FRIDAY, Sept. 26 (HealthDay News) -- Although capping health care expenditure as a fixed proportion of gross domestic product (GDP) may control costs, it is not necessarily the best way to reflect the priority that a society places on health, according to two Head to Head articles published online Sept. 25 in BMJ.

Nick Bosanquet, of Imperial College London in the United Kingdom, writes that from 1990 to 2005, health spending in countries in the Organisation for Economic Cooperation and Development rose by 4.5 percent, versus an increase of only 2.5 percent in GDP, and argues that such growth is unsustainable.

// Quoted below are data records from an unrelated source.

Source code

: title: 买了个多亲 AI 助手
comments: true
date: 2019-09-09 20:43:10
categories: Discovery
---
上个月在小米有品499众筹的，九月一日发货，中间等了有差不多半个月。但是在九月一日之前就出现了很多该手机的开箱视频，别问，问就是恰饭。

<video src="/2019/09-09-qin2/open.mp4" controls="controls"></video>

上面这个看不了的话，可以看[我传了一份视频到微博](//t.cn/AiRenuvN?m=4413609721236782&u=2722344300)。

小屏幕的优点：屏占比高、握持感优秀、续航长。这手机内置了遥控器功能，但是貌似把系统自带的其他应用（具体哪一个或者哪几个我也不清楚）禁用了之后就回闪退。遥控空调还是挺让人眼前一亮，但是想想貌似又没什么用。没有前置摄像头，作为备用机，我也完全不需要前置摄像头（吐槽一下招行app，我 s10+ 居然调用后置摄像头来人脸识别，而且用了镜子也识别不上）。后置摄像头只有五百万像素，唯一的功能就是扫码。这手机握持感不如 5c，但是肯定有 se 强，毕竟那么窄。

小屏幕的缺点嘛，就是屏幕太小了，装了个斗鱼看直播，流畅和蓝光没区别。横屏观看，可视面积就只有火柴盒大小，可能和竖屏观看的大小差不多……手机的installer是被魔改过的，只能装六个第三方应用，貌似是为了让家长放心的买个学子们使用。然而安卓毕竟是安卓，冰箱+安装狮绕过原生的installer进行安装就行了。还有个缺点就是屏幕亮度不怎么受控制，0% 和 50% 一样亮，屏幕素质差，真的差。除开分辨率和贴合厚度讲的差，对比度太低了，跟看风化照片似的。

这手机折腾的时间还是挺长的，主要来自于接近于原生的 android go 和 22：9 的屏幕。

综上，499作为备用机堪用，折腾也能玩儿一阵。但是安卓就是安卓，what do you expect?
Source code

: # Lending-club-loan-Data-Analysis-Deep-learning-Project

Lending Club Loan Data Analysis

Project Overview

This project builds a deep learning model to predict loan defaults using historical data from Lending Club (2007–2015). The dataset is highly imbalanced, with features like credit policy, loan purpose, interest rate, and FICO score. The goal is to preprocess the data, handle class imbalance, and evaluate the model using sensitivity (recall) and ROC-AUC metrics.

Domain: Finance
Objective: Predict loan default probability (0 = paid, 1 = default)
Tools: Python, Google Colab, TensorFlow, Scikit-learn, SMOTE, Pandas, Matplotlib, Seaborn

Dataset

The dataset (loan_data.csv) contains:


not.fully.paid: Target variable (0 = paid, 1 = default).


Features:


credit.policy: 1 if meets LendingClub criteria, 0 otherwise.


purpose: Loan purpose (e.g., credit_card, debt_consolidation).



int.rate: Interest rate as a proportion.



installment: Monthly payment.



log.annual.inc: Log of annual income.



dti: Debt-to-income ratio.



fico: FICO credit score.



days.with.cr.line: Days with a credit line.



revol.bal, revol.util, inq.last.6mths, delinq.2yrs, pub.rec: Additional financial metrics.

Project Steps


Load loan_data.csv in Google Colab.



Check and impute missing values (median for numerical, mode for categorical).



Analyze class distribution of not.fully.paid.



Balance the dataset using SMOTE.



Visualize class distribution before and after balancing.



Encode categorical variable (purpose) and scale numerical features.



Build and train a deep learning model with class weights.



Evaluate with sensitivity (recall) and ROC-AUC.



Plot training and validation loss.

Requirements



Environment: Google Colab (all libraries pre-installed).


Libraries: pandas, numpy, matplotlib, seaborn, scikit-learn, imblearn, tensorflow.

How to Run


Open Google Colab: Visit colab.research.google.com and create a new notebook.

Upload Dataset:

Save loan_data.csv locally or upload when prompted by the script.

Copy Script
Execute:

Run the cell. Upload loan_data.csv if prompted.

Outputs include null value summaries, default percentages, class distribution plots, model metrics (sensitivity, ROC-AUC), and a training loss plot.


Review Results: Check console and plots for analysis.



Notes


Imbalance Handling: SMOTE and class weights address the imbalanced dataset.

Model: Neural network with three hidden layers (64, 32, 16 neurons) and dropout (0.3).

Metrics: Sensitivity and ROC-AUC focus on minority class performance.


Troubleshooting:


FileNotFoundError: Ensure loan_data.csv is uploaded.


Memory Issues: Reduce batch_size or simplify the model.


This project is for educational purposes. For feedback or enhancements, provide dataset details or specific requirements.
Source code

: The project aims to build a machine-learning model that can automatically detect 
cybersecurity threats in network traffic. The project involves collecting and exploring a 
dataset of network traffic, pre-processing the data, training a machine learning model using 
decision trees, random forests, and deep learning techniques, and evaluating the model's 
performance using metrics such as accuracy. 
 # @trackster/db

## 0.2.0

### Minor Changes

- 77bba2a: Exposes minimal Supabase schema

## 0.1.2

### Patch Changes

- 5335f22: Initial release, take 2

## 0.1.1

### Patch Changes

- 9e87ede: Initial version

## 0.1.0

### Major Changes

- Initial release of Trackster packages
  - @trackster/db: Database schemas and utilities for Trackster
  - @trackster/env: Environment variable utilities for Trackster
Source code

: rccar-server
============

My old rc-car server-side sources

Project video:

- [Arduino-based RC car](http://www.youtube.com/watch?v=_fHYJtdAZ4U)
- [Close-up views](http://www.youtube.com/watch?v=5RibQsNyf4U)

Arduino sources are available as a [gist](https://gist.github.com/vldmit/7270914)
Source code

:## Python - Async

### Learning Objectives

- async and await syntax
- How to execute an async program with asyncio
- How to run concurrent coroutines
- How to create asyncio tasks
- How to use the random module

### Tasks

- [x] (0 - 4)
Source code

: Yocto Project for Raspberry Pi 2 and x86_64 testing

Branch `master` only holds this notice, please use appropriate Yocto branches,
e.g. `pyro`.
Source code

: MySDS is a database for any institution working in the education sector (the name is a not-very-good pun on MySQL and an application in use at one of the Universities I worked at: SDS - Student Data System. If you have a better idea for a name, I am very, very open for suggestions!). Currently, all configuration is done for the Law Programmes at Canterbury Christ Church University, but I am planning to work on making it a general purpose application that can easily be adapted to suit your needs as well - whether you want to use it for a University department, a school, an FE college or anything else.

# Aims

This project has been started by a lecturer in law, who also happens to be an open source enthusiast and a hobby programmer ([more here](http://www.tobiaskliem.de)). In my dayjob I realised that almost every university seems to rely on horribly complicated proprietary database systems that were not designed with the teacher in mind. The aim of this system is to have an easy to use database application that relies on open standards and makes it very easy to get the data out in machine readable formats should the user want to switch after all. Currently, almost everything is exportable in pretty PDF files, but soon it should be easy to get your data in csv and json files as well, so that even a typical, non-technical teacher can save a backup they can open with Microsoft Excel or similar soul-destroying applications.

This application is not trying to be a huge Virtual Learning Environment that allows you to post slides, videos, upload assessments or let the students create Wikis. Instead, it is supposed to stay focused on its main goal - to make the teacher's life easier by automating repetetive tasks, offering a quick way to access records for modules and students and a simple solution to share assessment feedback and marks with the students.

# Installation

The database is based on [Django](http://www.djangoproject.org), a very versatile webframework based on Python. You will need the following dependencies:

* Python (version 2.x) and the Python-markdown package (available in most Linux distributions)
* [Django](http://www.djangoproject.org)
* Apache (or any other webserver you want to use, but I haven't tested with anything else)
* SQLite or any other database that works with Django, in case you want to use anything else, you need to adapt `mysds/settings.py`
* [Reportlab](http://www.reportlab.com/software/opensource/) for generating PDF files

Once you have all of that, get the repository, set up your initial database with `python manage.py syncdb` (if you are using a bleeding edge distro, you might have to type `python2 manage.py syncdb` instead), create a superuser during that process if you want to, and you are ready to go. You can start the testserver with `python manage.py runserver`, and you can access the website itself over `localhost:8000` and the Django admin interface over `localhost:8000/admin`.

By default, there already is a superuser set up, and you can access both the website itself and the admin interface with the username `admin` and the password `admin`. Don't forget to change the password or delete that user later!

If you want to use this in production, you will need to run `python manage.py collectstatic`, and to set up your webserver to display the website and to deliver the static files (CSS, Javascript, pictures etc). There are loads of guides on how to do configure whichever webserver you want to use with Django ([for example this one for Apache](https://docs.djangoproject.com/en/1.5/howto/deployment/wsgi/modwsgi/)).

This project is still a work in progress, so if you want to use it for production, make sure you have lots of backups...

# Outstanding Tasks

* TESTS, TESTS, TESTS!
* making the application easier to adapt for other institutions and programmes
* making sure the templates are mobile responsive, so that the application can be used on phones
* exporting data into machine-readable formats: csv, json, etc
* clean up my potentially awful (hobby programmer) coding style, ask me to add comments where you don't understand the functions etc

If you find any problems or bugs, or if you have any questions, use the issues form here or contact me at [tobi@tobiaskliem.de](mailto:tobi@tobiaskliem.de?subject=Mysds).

Rather, increased efficiency with economic incentives at all points of responsibility are the answer to the conflict between rising demands for health care and restricted public financing, he writes.

Werner Christie, Norway's former minister of health, argues that tying health care expenditure to unstable economic trends wrongly characterizes health care as a cost without calculating the benefits, including economic activity generated by health institutions and quality-of-life benefits to individuals.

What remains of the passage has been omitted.